**Data provided**.
=== Section Start ===

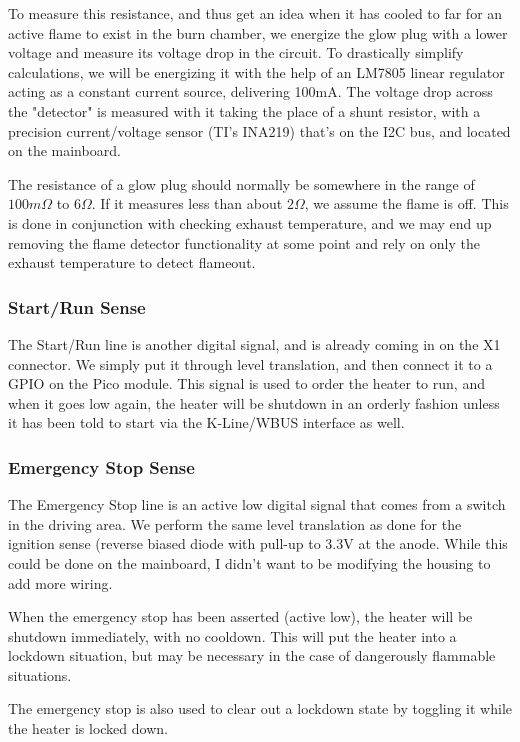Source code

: \documentclass[lettersize,journal]{IEEEtran}
\begin{document}
To measure this resistance, and thus get an idea when it has cooled to far for an active flame to exist in the burn chamber, we energize the glow plug with a lower voltage and measure its voltage drop in the circuit.  To drastically simplify calculations, we will be energizing it with the help of an LM7805 linear regulator acting as a constant current source, delivering 100mA.  The voltage drop across the "detector" is measured with it taking the place of a shunt resistor, with a precision current/voltage sensor (TI's INA219) that's on the I2C bus, and located on the mainboard.

The resistance of a glow plug should normally be somewhere in the range of $100 m \Omega$ to $6 \Omega$.  If it measures less than about $2 \Omega$, we assume the flame is off.  This is done in conjunction with checking exhaust temperature, and we may end up removing the flame detector functionality at some point and rely on only the exhaust temperature to detect flameout.

\subsubsection{Start/Run Sense}
The Start/Run line is another digital signal, and is already coming in on the X1 connector.  We simply put it through level translation, and then connect it to a GPIO on the Pico module.  This signal is used to order the heater to run, and when it goes low again, the heater will be shutdown in an orderly fashion unless it has been told to start via the K-Line/WBUS interface as well.

\subsubsection{Emergency Stop Sense}
The Emergency Stop line is an active low digital signal that comes from a switch in the driving area.  We perform the same level translation as done for the ignition sense (reverse biased diode with pull-up to 3.3V at the anode.  While this could be done on the mainboard, I didn't want to be modifying the housing to add more wiring.

When the emergency stop has been asserted (active low), the heater will be shutdown immediately, with no cooldown.  This will put the heater into a lockdown situation, but may be necessary in the case of dangerously flammable situations.

The emergency stop is also used to clear out a lockdown state by toggling it while the heater is locked down.
\end{document}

=== Section End ===

**Task prompt**.
Please report, as a bare number, how many lines of the data contain the word "lockdown".

**Solution to this problem**.
2